Scientific classification
- Kingdom: Animalia
- Phylum: Arthropoda
- Class: Insecta
- Order: Odonata
- Infraorder: Anisoptera
- Family: Corduliidae
- Genus: Williamsonia
- Species: W. lintneri
- Binomial name: Williamsonia lintneri (Hagen in Selys, 1878)
- Synonyms: Cordulia linteri Hagen in Selys, 1878

= Williamsonia lintneri =

- Genus: Williamsonia (dragonfly)
- Species: lintneri
- Authority: (Hagen in Selys, 1878)
- Conservation status: LC
- Synonyms: Cordulia linteri Hagen in Selys, 1878

Species of dragonfly

Williamsonia lintneri, the ringed boghaunter, is a species of dragonfly in the emerald family (Corduliidae).
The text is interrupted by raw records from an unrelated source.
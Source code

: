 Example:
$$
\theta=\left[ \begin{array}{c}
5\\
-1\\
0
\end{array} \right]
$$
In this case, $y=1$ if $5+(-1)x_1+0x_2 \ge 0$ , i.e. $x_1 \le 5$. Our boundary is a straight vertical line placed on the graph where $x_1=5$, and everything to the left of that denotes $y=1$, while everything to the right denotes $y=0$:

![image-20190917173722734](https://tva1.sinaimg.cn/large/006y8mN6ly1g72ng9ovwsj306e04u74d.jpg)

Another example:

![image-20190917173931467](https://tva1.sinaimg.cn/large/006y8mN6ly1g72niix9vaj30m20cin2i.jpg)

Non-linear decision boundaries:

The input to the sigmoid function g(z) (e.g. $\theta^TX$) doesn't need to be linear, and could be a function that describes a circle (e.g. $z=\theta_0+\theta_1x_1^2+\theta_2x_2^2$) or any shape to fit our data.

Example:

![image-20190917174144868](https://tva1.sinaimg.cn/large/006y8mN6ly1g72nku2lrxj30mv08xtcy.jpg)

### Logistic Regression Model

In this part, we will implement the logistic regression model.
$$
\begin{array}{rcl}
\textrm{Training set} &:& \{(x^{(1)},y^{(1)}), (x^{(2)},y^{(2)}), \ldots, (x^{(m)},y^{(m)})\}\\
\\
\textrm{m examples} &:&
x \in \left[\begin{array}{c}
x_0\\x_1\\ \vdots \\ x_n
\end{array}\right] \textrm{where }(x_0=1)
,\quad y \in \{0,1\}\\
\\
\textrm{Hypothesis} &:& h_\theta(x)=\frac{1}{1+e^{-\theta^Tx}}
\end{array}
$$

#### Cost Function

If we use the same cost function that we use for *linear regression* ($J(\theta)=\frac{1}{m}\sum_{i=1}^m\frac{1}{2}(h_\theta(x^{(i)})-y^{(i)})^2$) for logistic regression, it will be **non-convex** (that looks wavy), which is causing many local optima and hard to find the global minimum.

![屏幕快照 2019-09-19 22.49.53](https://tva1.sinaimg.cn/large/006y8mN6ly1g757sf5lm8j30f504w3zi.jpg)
It is found at acid bogs in the northeastern United States and southeastern Canada.

==Description==
The adult ringed boghaunter is a small emerald, gray-black in overall colouration. The eyes are gray and yellow rings are present on each abdominal segment. The wings are clear except for a touch of yellow at the base. The female has a thicker abdomen than the male. The ringed boghaunter is readily distinguished from the related ebony boghaunter by the prominent yellow rings on the abdomen.

==Distribution==
The ringed boghaunter has a restricted range, with populations known in Wisconsin, Michigan, New England, New York, and New Jersey. The species was previously thought to be endemic to the United States, but in 2016 was found at a location in Ontario.

==Life history==
The adult ringed boghaunter is an early-flying species, primarily in May and June. It perches flat on the ground or on tree trunks, unlike other emeralds. Larvae are found in pools in acid wooded bogs, but adults are rarely seen breeding.